As the second in a series of security guidelines for smart grid components, these should help improve and harmonise the security of smart grid devices across Europe, helping to build a more resilient grid of grids.
The requirements provide European distribution network operators (DNOs) and distribution system operators (DSOs) with a practical set of considerations that can be used totally or partially when procuring and testing smart meters and DCs.
ENCS has been active in smart meter security since it was established in 2012. Having started by analysing vulnerabilities in the smart metering protocols and effectiveness of certification approaches, ENCS publicly launched its first set of smart meter security requirements for Oesterreichs Energy, guiding the whole of Austria towards a secure smart meter rollout.
Building on this approach for various countries across Europe, ENCS developed its requirements-based security testing method. Unlike traditional testing based on attempted tampering, the ENCS testing approach evaluates the actual security level of components against the requirements, and provides objective feedback to the manufacturers, helping them improve the security level of the devices.
Over four years of testing and improvement, ENCS has witnessed a considerable increase of the security level of the current generation of smart meters and DCs.

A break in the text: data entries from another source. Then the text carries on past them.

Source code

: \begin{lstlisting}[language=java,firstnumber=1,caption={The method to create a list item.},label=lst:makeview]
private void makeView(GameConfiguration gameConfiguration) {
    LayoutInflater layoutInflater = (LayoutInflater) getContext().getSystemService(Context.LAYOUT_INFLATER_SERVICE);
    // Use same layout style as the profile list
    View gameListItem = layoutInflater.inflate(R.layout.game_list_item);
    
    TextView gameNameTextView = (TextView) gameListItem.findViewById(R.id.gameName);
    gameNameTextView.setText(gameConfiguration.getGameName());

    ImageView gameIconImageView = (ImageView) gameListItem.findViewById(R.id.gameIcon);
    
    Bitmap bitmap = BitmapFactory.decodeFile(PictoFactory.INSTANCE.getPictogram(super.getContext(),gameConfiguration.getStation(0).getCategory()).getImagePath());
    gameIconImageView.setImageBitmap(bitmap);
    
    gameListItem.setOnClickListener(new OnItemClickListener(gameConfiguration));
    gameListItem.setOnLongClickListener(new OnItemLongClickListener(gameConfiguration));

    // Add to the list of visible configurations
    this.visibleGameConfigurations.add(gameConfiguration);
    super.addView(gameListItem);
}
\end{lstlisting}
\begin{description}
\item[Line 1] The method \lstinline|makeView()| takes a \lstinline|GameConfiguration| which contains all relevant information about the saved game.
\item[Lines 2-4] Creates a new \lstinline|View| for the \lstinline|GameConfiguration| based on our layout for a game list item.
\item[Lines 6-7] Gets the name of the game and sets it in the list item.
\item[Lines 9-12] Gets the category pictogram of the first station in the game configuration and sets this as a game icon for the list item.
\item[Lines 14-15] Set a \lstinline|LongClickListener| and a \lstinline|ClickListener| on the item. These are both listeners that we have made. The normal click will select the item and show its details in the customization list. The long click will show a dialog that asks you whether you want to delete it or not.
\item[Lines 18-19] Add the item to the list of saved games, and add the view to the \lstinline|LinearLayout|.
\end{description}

“Utilities can use the requirements as a baseline tool for risk mitigation, supporting their risk management strategies,” said Nuno Medeiros, chair of EDSO’s cyber-security task force.
Integrating the expertise of key industry stakeholders, the guidelines are already being applied by Austrian, Bulgarian, Czech, Dutch, Estonian, Portuguese and Swedish DSOs for procurement and security testing purposes.

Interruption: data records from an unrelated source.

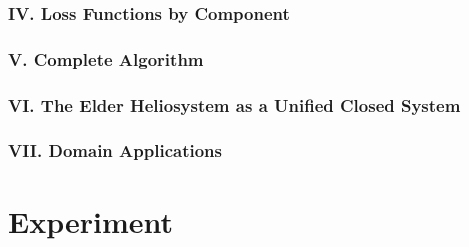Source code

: \documentclass[11pt,twoside]{book}
\begin{document}
\section*{IV. Loss Functions by Component}

\section*{V. Complete Algorithm}

\section*{VI. The Elder Heliosystem as a Unified Closed System}

\section*{VII. Domain Applications}

\part{Experiment}




\backmatter
\printbibliography[title={References}]
\end{document}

“With harmonisation of smart meter requirements, we have moved away from the scattered approach that saw disparate security requirements spring up across Europe,” said Anjos Nijk, managing director of ENCS. “As more grid operators across Europe use this same requirements set, it incentivises manufacturers to improve security. This then helps raise security standards across the industry. We aim to replicate this approach in other areas where the industry needs to structurally increase and harmonise security levels, such as in electric vehicle charging and distribution automation.”
The requirements build on ENCS and EDSO’s recent leadership pledge on smart grid cyber security, and on their memorandum of understanding signed in 2016.
“Traditionally, grid operators have looked to manufacturers to implement security measures in components, but manufacturers have waited for the operators to tell them what they needed rather than invest in the wrong technology,” said Joachim Schneider, chairman of EDSO’s technology committee. “With these requirements, ENCS and EDSO break the impasse, and we can all move forward as a more secure industry.”